I know there are no laws that say a person can't feed their fish, Shirmp, feeders, or even Mice and rats. Snake keepers feed their pets large rats and mice so why not to Piranha. But here is another question: The other day I was discussing my P's with a friend and he suggested in a half joking half serious way to increase my tank size to a 120 gallon and then keep more piranha's. He said it would be interesting to see if 15-20 P's could finish off a ferret, cat, or even a small dog. I would never do it, but like I said... It raises an interesting question if it's legal.

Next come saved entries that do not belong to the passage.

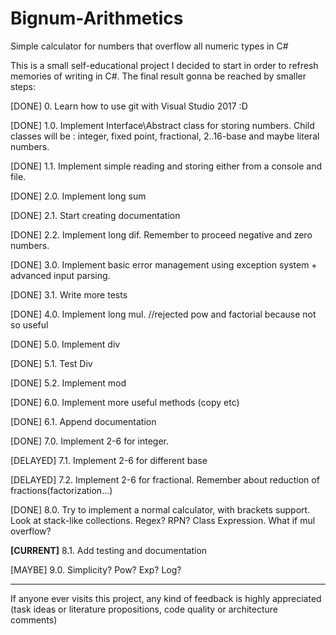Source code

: ﻿# Bignum-Arithmetics #
Simple calculator for numbers that overflow all numeric types in C#

This is a small self-educational project I decided to start in order to refresh memories of writing in C#. The final result gonna be reached by smaller steps:

[DONE] 0. Learn how to use git with Visual Studio 2017 :D

[DONE] 1.0. Implement Interface\Abstract class for storing numbers. Child classes will be : integer, fixed point, fractional, 2..16-base and maybe literal numbers.

[DONE] 1.1. Implement simple reading and storing either from a console and file.

[DONE] 2.0. Implement long sum

[DONE] 2.1. Start creating documentation

[DONE] 2.2. Implement long dif. Remember to proceed negative and zero numbers.

[DONE] 3.0. Implement basic error management using exception system + advanced input parsing.

[DONE] 3.1. Write more tests

[DONE] 4.0. Implement long mul. //rejected pow and factorial because not so useful

[DONE] 5.0. Implement div

[DONE] 5.1. Test Div

[DONE] 5.2. Implement mod

[DONE] 6.0. Implement more useful methods (copy etc)

[DONE] 6.1. Append documentation

[DONE] 7.0. Implement 2-6 for integer.

[DELAYED] 7.1. Implement 2-6 for different base

[DELAYED] 7.2. Implement 2-6 for fractional. Remember about reduction of fractions(factorization...)

[DONE] 8.0. Try to implement a normal calculator, with brackets support. Look at stack-like collections. Regex? RPN? Class Expression. What if mul overflow?

<b>[CURRENT]</b> 8.1. Add testing and documentation

[MAYBE] 9.0. Simplicity? Pow? Exp? Log?

----------

If anyone ever visits this project, any kind of feedback is highly appreciated (task ideas or literature propositions, code quality or architecture comments)
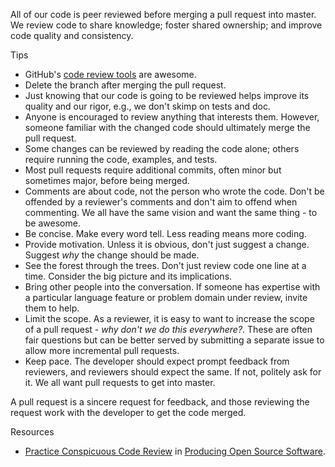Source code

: All of our code is peer reviewed before merging a pull request into master.  We review code to share knowledge; foster shared ownership; and improve code quality and consistency.

Tips
* GitHub's [code review tools](https://github.com/features/projects/codereview) are awesome.
* Delete the branch after merging the pull request.
* Just knowing that our code is going to be reviewed helps improve its quality and our rigor, e.g., we don't skimp on tests and doc.
* Anyone is encouraged to review anything that interests them.  However, someone familiar with the changed code should ultimately merge the pull request.
* Some changes can be reviewed by reading the code alone; others require running the code, examples, and tests.
* Most pull requests require additional commits, often minor but sometimes major, before being merged.
* Comments are about code, not the person who wrote the code.  Don't be offended by a reviewer's comments and don't aim to offend when commenting.  We all have the same vision and want the same thing - to be awesome.
* Be concise.  Make every word tell.  Less reading means more coding.
* Provide motivation.  Unless it is obvious, don't just suggest a change.  Suggest _why_ the change should be made.
* See the forest through the trees.  Don't just review code one line at a time.  Consider the big picture and its implications.
* Bring other people into the conversation.  If someone has expertise with a particular language feature or problem domain under review, invite them to help.
* Limit the scope.  As a reviewer, it is easy to want to increase the scope of a pull request - _why don't we do this everywhere?_.  These are often fair questions but can be better served by submitting a separate issue to allow more incremental pull requests.
* Keep pace.  The developer should expect prompt feedback from reviewers, and reviewers should expect the same.  If not, politely ask for it.  We all want pull requests to get into master.

A pull request is a sincere request for feedback, and those reviewing the request work with the developer to get the code merged.

Resources
* [Practice Conspicuous Code Review](http://producingoss.com/en/producingoss.html#code-review) in [Producing Open Source Software](http://producingoss.com/).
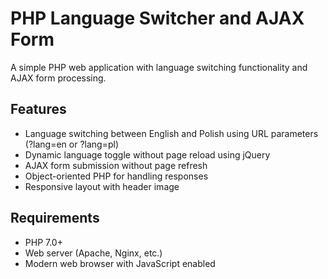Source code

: # PHP Language Switcher and AJAX Form
A simple PHP web application with language switching functionality and AJAX form processing.

## Features

- Language switching between English and Polish using URL parameters (?lang=en or ?lang=pl)
- Dynamic language toggle without page reload using jQuery
- AJAX form submission without page refresh
- Object-oriented PHP for handling responses
- Responsive layout with header image


## Requirements

- PHP 7.0+
- Web server (Apache, Nginx, etc.)
- Modern web browser with JavaScript enabled 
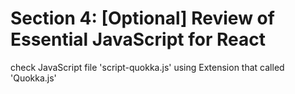 # Section 4: [Optional] Review of Essential JavaScript for React

check JavaScript file 'script-quokka.js'
using Extension that called 'Quokka.js'
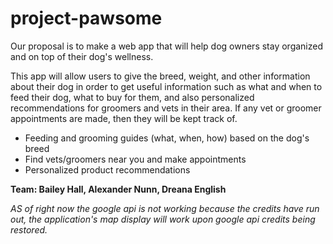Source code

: # project-pawsome
Our proposal is to make a web app that will help dog owners stay organized and on top of their dog's wellness.

This app will allow users to give the breed, weight, and other information about their dog in order to get useful information such as what and when to feed their dog, what to buy for them, and also personalized recommendations for groomers and vets in their area. If any vet or groomer appointments are made, then they will be kept track of.

- Feeding and grooming guides (what, when, how) based on the dog's breed
- Find vets/groomers near you and make appointments
- Personalized product recommendations

__Team: Bailey Hall, Alexander Nunn, Dreana English__

*AS of right now the google api is not working because the credits have run out, the application's map display will work upon google api credits being restored.*
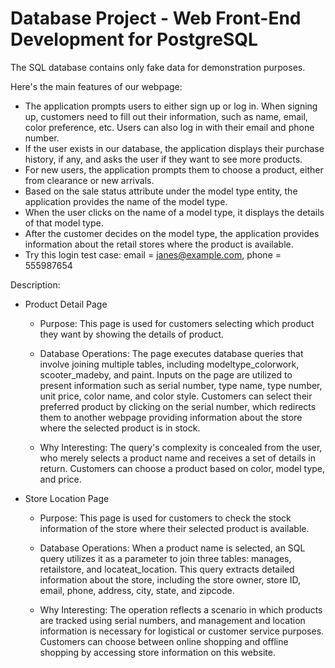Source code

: # Database Project - Web Front-End Development for PostgreSQL

The SQL database contains only fake data for demonstration purposes.

Here's the main features of our webpage:
- The application prompts users to either sign up or log in. When signing up, customers need to fill out their information, such as name, email, color preference, etc. Users can also log in with their email and phone number.
- If the user exists in our database, the application displays their purchase history, if any, and asks the user if they want to see more products.
- For new users, the application prompts them to choose a product, either from clearance or new arrivals. 
- Based on the sale status attribute under the model type entity, the application provides the name of the model type.
- When the user clicks on the name of a model type, it displays the details of that model type.
- After the customer decides on the model type, the application provides information about the retail stores where the product is available.
- Try this login test case: email = janes@example.com, phone = 555987654

Description:
- Product Detail Page
    - Purpose: This page is used for customers selecting which product they want by showing the details of product.

    - Database Operations: The page executes database queries that involve joining multiple tables, including modeltype_colorwork, scooter_madeby, and paint. Inputs on the page are utilized to present information such as serial number, type name, type number, unit price, color name, and color style. Customers can select their preferred product by clicking on the serial number, which redirects them to another webpage providing information about the store where the selected product is in stock.

    - Why Interesting: The query's complexity is concealed from the user, who merely selects a product name and receives a set of details in return. Customers can choose a product based on color, model type, and price.

- Store Location Page
    - Purpose: This page is used for customers to check the stock information of the store where their selected product is available.

    - Database Operations: When a product name is selected, an SQL query utilizes it as a parameter to join three tables: manages, retailstore, and locateat_location. This query extracts detailed information about the store, including the store owner, store ID, email, phone, address, city, state, and zipcode.

    - Why Interesting: The operation reflects a scenario in which products are tracked using serial numbers, and management and location information is necessary for logistical or customer service purposes. Customers can choose between online shopping and offline shopping by accessing store information on this website.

Anyone know what the laws are for this?? Where is the line draw between feeder animals and being cruel and unusual???


----------



## thoroughbred (Mar 14, 2003)

i doubt it id say they barely finish a small rat depending on size of them dont forget they have small stomachs a few chunks theyre full i remember watching mad's 40 rbp in a 240 and they didnt finish a fat goldfish probably 11"


----------



## mtx1 (May 21, 2003)

they will get u for abusing an animal...its just like beating the sh*t out of a dog or a cat...u go to jail for that sh*t... (im not mad or nothin heh) just sayin...like if u kicked a dog u would get animal cruelty and have to showup in court and everything so im sure if u killed it u would have the same if not worse..so i can almost guarantee its a law against it...its like fighting pit bulls u get caught...even though they dont die all the times u still get in huge trouble for doing it....

i dont do any of these just examples heh i love animals


----------



## Death in #'s (Apr 29, 2003)

u need to watch animal precint
it would be considered animal abuse


----------



## Heartless-Dealer (Aug 3, 2003)

yea dogs cats and ferrets are probobly illegal not ot mention stupid..but i kno u wouldnt do that and u just are curious :nod:


----------



## caazi (Jul 28, 2003)

I would think animals sold as feeder's are the only type of mammals that are able to be fed. When they start selling feeder ferret's, then it's a different story.


----------



## Judazzz (Jan 13, 2003)

In some counties, like the UK and some other European countries, feeding live animals is outlawed completely (even for zoo's)


----------



## Red Bellied Bad Ass (May 25, 2003)

I would think that "smart" predator animals like cats, dogs, ferrets etc. would get you in trouble with the law if someone reported you. A "dumb" animal like a guinea pig or rabbit would probably be OK because these are considered disposable lab animals and at the bottom of the food chain in nature so they are used to getting eaten.


----------



## tweaked (Aug 3, 2003)

It's NOT LEGAL


----------



## X-D-X (Jul 3, 2003)

That's f*cking mean if you did that don't do it !!


----------



## StuartDanger (Aug 7, 2003)

nething bigger than a rat or mouse is wrong to feed. guinea pigs and rabbits are cute and shudny be fed to p's.


----------



## wrathofgeo (Aug 23, 2003)

Heartless-Dealer said:


> yea dogs cats and ferrets are probobly illegal not ot mention stupid..but i kno u wouldnt do that and u just are curious :nod:


 i once fed a beagle to my p's, i didnt get in trouble...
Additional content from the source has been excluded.